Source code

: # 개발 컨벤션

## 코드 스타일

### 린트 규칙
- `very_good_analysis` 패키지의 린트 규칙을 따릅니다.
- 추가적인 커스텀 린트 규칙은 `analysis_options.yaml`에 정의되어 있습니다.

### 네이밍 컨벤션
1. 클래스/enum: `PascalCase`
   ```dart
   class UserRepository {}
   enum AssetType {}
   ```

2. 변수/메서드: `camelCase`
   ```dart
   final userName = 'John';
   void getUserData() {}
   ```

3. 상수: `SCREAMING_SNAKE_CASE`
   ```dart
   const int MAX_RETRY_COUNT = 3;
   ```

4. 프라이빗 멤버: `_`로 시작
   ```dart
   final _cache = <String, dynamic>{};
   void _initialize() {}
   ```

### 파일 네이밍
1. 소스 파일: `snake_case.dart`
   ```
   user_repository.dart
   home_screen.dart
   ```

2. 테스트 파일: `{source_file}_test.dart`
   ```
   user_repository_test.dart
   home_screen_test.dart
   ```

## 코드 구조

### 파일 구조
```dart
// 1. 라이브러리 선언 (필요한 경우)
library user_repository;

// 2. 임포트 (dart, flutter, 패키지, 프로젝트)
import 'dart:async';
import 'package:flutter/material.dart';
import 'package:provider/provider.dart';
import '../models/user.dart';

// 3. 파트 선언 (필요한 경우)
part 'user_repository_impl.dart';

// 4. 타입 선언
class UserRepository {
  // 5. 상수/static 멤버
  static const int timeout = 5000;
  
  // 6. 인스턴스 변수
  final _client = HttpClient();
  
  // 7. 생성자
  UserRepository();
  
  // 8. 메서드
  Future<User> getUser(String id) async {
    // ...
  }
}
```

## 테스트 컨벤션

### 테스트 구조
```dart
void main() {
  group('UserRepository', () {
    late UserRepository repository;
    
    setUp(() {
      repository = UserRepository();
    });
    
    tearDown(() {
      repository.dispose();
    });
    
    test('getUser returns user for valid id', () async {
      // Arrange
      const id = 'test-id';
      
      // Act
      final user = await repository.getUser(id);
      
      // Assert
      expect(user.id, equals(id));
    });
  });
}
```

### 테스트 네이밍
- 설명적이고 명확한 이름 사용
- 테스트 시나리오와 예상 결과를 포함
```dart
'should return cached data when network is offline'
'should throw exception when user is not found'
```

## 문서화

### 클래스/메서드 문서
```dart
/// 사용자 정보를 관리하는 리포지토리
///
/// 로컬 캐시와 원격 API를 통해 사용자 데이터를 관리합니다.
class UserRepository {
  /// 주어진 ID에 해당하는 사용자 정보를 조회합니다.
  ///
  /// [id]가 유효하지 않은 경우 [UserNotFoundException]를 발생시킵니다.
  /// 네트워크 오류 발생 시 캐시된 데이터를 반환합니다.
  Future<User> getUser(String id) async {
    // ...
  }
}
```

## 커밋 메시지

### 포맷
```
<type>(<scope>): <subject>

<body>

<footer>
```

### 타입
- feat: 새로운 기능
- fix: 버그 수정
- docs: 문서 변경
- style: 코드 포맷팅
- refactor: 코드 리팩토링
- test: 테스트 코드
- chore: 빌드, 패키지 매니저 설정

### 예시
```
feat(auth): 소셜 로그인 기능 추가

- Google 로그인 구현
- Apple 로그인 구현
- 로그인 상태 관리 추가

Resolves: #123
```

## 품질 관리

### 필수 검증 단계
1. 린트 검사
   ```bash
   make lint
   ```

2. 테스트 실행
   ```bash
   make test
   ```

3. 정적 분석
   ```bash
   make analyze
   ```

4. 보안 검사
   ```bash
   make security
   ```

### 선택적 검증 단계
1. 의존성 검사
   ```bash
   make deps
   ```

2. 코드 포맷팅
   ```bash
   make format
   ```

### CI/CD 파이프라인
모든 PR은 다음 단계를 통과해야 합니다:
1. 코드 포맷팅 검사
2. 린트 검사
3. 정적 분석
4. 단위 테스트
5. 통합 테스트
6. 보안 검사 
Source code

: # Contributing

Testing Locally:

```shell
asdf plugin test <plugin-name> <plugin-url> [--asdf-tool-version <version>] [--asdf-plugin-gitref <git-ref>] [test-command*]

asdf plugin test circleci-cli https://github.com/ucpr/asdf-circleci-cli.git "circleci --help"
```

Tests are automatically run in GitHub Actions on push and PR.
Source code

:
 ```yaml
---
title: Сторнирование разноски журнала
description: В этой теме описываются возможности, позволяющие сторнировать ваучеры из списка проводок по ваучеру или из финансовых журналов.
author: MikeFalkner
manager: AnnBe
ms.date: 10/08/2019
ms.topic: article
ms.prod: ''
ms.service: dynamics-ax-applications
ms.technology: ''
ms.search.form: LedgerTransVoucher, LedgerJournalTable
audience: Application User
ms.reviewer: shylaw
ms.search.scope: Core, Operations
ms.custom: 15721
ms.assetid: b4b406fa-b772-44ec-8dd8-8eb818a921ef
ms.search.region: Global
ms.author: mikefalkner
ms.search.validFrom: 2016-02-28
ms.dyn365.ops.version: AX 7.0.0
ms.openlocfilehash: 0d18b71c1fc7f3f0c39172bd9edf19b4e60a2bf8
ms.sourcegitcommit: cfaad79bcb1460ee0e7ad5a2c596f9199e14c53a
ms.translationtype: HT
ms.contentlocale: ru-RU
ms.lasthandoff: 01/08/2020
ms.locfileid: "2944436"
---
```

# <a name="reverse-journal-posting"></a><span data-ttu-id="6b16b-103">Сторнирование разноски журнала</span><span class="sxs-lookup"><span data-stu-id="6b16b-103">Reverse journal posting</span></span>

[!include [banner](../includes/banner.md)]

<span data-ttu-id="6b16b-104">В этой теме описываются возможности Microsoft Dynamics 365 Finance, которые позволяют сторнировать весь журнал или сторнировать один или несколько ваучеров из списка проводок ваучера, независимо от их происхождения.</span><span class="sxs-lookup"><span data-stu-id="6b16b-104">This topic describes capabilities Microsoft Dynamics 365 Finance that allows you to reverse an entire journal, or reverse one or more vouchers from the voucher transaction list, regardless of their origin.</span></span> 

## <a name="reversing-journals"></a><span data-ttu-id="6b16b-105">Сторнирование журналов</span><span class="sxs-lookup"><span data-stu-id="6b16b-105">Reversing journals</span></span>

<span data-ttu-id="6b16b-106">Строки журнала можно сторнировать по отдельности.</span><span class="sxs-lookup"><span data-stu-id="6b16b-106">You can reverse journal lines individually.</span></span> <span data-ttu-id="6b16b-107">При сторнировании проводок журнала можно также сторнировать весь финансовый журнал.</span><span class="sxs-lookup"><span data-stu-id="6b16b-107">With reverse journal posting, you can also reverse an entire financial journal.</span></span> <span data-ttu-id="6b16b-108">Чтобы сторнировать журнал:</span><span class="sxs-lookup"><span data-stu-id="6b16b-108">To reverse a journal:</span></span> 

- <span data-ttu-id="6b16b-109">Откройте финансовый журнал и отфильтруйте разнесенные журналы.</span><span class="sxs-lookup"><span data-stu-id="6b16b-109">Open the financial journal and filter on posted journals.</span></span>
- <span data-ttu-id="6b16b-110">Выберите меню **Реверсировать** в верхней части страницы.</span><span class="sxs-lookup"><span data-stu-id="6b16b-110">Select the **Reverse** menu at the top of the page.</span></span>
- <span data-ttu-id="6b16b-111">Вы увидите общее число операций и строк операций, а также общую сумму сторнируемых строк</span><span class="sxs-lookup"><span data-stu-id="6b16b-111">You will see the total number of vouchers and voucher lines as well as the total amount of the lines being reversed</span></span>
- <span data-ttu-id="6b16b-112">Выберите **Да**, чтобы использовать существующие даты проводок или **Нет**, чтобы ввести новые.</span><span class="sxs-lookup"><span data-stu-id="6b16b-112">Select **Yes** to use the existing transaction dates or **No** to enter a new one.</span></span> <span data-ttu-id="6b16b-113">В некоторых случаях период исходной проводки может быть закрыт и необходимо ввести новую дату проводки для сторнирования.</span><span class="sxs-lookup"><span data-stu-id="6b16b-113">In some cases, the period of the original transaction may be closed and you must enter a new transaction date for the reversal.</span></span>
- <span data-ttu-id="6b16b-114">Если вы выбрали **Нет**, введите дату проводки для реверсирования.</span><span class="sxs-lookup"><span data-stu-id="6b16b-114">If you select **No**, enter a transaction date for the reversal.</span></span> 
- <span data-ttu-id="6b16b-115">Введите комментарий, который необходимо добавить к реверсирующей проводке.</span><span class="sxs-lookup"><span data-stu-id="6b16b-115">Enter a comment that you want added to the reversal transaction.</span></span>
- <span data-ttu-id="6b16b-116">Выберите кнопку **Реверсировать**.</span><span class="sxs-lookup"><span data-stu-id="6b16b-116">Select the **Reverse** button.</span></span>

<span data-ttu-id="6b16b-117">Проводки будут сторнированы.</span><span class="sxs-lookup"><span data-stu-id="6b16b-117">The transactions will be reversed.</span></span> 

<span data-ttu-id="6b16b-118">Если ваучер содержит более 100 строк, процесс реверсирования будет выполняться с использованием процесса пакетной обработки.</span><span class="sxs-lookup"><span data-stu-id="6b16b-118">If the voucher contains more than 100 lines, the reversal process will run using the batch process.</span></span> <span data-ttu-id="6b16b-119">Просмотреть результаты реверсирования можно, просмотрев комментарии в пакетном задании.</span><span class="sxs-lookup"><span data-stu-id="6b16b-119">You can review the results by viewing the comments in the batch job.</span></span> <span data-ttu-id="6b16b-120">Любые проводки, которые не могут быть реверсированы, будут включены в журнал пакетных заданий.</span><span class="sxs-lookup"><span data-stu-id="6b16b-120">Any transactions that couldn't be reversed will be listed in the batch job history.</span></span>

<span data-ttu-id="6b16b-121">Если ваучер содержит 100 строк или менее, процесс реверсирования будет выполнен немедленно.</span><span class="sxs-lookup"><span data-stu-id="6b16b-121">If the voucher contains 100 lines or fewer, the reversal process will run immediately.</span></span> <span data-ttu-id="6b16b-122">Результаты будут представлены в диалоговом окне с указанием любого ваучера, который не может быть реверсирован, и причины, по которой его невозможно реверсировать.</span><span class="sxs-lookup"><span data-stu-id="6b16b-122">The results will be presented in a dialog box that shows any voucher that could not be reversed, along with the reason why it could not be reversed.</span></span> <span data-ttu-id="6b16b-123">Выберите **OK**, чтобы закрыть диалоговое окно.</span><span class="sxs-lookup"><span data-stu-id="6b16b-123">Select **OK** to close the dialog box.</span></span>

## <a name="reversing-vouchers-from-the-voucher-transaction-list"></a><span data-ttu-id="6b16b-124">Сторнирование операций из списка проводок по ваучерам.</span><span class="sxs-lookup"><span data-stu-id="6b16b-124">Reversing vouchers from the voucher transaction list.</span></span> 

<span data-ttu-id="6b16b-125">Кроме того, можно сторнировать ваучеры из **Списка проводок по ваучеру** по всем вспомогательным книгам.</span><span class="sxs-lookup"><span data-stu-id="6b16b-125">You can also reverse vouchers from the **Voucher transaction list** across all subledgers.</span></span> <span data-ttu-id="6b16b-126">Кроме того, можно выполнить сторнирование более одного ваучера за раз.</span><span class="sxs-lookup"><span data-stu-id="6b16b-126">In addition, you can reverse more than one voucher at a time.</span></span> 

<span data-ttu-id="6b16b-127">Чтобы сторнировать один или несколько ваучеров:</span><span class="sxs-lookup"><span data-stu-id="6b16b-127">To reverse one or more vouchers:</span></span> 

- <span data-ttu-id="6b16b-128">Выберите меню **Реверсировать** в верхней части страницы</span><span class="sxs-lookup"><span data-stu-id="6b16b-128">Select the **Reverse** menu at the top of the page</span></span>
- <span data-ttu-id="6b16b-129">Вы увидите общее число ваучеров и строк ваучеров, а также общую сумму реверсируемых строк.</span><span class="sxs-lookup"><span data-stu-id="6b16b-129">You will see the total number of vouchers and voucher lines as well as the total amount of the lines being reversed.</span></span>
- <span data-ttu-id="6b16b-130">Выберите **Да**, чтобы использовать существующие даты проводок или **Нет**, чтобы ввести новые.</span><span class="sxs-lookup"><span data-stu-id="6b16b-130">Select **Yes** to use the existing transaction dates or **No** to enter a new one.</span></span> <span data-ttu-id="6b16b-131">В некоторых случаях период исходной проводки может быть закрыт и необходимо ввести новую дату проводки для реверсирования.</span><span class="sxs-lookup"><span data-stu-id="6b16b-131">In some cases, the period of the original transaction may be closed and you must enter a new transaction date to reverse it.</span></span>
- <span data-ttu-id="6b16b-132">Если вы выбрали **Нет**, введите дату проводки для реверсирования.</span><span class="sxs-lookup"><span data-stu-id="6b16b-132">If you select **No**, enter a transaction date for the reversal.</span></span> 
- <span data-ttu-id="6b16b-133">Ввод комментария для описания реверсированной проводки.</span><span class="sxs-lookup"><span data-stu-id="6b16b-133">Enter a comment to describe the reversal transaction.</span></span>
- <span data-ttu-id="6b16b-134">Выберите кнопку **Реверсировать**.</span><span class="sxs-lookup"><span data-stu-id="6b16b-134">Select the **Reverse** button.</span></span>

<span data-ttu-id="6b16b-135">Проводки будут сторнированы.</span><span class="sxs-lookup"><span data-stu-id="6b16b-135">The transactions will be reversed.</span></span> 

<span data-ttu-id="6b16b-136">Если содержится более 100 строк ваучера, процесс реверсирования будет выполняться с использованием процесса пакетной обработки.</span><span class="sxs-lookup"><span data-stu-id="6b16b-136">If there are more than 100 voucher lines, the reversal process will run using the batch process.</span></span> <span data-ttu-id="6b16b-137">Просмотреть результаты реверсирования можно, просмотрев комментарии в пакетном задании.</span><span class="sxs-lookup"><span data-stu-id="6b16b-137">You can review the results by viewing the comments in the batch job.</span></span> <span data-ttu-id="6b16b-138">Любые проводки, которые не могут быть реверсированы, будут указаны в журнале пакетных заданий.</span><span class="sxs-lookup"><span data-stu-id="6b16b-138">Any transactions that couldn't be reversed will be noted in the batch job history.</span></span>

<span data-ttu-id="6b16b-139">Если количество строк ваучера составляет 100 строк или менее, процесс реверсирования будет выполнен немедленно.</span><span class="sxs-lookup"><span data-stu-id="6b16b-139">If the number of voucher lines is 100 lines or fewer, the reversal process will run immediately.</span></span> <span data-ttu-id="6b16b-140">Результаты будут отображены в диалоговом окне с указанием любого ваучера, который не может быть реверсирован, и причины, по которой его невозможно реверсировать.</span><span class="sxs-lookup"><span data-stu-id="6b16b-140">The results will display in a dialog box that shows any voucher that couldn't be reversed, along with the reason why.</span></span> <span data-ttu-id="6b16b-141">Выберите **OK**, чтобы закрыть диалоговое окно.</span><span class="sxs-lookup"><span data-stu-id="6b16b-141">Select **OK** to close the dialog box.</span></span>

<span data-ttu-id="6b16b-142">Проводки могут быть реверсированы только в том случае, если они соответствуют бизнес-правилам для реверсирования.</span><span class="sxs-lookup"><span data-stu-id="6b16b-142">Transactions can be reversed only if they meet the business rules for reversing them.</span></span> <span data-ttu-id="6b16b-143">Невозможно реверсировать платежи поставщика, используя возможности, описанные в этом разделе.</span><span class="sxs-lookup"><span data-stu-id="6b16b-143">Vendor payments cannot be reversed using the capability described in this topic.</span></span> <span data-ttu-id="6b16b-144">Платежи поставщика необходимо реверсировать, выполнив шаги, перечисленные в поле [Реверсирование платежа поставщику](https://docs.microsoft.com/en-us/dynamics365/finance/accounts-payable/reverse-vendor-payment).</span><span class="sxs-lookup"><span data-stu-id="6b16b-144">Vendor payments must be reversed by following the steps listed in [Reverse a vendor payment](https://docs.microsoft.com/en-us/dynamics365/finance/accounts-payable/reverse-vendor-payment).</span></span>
========================
■ Work to complete
Lines with the word "которой": copy each one from the data above.

■ Reply to the exercise
<span data-ttu-id="6b16b-121">Если ваучер содержит 100 строк или менее, процесс реверсирования будет выполнен немедленно.</span><span class="sxs-lookup"><span data-stu-id="6b16b-121">If the voucher contains 100 lines or fewer, the reversal process will run immediately.</span></span> <span data-ttu-id="6b16b-122">Результаты будут представлены в диалоговом окне с указанием любого ваучера, который не может быть реверсирован, и причины, по которой его невозможно реверсировать.</span><span class="sxs-lookup"><span data-stu-id="6b16b-122">The results will be presented in a dialog box that shows any voucher that could not be reversed, along with the reason why it could not be reversed.</span></span> <span data-ttu-id="6b16b-123">Выберите **OK**, чтобы закрыть диалоговое окно.</span><span class="sxs-lookup"><span data-stu-id="6b16b-123">Select **OK** to close the dialog box.</span></span>
<span data-ttu-id="6b16b-139">Если количество строк ваучера составляет 100 строк или менее, процесс реверсирования будет выполнен немедленно.</span><span class="sxs-lookup"><span data-stu-id="6b16b-139">If the number of voucher lines is 100 lines or fewer, the reversal process will run immediately.</span></span> <span data-ttu-id="6b16b-140">Результаты будут отображены в диалоговом окне с указанием любого ваучера, который не может быть реверсирован, и причины, по которой его невозможно реверсировать.</span><span class="sxs-lookup"><span data-stu-id="6b16b-140">The results will display in a dialog box that shows any voucher that couldn't be reversed, along with the reason why.</span></span> <span data-ttu-id="6b16b-141">Выберите **OK**, чтобы закрыть диалоговое окно.</span><span class="sxs-lookup"><span data-stu-id="6b16b-141">Select **OK** to close the dialog box.</span></span>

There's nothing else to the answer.